SELECT intersection_density_sqkm 
FROM ba_intersection_density_sqkm 
 ORDER BY  intersection_density_sqkm   desc limit 12;

 intersection_density_sqkm 
---------------------------
      116.2694300518134736
      115.5854922279792768
      115.3575129533678764
      115.1295336787564760
      114.9015544041450756
      114.9015544041450756
      114.4455958549222792
      113.7616580310880824
      112.6217616580310892
      112.6217616580310892
      112.1658031088082884
      112.1658031088082884

 

So, recall that a natural log e of 1.0 is 0; a natural log of 116 is slightly over 4.75; a natural log of a number less than 1 is a negative number. To simplify the range for visualization, add a float column called data, set the new data column to the natural log of (intersection_density_sqkm + 1); use a simple multiply-then-divide technique to limit the precision to two digits (screenshot from an IPython Notebook session using psycopg2).
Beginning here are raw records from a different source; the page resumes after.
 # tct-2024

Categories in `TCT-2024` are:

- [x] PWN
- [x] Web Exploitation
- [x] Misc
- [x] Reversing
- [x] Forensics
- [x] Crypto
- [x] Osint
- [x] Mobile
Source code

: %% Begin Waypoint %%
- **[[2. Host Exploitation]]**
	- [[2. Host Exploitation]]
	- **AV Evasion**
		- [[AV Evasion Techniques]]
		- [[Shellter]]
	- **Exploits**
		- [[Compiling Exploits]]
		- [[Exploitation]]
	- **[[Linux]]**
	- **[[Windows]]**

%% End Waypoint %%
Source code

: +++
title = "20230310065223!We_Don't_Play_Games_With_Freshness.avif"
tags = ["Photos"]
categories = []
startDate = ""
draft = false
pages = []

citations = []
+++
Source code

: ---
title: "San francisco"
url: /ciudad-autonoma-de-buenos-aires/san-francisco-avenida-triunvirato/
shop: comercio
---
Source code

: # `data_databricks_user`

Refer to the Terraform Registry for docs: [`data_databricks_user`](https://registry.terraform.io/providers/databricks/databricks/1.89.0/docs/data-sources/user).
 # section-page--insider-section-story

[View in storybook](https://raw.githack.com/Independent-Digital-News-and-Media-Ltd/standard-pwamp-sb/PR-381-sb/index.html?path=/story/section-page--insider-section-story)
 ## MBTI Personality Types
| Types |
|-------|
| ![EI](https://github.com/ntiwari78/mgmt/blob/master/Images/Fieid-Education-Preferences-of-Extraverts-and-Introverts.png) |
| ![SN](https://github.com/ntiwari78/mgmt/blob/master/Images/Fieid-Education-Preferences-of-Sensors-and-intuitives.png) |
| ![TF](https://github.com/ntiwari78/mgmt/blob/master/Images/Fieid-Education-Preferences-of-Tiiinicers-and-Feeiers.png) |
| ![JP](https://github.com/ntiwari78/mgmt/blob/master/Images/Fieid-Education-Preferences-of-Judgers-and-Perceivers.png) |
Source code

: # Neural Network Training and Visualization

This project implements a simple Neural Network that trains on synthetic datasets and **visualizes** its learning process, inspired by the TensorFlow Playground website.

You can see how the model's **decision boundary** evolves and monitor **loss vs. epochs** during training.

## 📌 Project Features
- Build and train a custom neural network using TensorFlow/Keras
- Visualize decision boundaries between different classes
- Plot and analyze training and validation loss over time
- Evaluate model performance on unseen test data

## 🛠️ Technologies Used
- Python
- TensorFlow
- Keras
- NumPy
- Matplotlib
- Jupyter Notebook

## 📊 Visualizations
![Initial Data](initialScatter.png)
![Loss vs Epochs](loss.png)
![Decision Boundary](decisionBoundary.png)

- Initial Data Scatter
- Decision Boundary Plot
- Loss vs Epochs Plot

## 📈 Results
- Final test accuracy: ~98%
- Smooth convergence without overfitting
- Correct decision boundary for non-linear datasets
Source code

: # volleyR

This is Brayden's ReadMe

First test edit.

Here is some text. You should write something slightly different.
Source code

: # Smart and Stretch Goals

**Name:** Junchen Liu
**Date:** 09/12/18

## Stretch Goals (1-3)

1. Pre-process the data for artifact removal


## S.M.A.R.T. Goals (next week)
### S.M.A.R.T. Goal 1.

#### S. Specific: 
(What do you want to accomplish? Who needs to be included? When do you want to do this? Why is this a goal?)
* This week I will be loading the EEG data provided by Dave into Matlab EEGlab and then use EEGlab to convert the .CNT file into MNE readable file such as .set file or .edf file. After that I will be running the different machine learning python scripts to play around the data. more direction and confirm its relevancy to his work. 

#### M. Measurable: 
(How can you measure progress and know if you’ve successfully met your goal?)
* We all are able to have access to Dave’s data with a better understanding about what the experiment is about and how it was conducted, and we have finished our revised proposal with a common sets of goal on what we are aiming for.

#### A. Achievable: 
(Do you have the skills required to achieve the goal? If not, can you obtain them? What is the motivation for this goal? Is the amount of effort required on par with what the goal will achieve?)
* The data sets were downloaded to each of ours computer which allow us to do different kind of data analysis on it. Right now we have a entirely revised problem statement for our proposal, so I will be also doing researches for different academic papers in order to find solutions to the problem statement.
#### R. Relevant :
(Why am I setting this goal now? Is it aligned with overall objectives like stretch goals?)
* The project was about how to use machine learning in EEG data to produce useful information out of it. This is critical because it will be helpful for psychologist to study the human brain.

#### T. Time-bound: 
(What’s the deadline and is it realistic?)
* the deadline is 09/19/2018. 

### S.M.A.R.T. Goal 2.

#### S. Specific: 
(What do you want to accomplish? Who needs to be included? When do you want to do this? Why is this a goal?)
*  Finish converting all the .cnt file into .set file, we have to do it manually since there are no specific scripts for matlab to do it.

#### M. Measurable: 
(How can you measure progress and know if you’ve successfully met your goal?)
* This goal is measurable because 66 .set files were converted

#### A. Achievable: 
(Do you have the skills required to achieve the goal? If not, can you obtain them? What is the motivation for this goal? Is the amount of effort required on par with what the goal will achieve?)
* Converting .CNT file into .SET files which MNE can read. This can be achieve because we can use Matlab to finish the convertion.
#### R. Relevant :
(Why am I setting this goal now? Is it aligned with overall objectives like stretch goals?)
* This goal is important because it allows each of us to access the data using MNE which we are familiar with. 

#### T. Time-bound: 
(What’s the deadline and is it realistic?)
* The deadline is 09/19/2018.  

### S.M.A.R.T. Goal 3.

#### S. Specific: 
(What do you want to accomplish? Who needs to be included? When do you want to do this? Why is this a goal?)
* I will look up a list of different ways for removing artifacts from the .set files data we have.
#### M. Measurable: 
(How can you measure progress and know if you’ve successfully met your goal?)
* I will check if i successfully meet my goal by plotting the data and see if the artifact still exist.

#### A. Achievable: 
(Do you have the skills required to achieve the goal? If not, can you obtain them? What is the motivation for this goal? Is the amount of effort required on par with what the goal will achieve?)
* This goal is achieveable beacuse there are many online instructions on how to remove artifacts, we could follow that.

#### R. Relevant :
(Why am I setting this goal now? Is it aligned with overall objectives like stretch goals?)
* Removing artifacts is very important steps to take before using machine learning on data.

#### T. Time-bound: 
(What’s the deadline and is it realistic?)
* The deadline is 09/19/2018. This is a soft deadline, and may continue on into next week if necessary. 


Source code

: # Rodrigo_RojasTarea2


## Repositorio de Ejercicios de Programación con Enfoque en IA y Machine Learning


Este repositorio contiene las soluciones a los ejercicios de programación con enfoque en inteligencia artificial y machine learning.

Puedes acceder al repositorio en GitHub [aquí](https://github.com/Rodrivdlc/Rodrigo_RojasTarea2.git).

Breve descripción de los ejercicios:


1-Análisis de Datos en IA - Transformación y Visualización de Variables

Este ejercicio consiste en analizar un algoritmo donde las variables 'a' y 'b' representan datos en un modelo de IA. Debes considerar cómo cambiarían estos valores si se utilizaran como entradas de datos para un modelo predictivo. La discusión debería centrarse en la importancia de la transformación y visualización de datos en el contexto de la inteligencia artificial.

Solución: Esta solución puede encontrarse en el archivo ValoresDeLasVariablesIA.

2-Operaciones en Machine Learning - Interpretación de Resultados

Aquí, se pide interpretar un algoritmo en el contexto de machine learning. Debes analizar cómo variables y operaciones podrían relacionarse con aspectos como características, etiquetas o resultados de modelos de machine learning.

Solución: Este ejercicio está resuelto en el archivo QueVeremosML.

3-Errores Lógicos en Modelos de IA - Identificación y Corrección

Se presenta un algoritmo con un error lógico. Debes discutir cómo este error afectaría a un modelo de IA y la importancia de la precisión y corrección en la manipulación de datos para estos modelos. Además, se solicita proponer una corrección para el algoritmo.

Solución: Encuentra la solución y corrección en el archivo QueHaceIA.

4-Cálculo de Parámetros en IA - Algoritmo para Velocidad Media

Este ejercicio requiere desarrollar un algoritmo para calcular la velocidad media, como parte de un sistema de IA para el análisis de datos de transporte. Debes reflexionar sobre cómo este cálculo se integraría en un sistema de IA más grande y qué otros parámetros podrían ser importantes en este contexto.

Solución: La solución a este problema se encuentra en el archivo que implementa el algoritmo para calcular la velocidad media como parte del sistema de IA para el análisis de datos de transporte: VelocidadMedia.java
ipython_notebook UPDATE sql

 select quantile(data,ARRAY[0.02,0.25,0.5,0.75,0.92]) from ba_intersection_density_sqkm;
  { 0, 0, 0.52, 1.43, 3.28 }
SELECT
  min(data), 
    quantile(data,ARRAY[0.02,0.25,0.5,0.75,0.92]), 
  max(data) 
FROM ba_intersection_density_sqkm
WHERE data <> 0;

 min  |          quantile          | max  
------+----------------------------+------
 0.21 | {0.21,0.38,0.86,2.17,3.48} | 4.76
(1 row)

 

Final Results in GeoServer 2.5 CSS styler:

geoserv_css_style_inters

ps- a full sequential scan on this table takes about four seconds, on a Western Digital Black Label 1TB disk, ext4 filesystem, on Linux.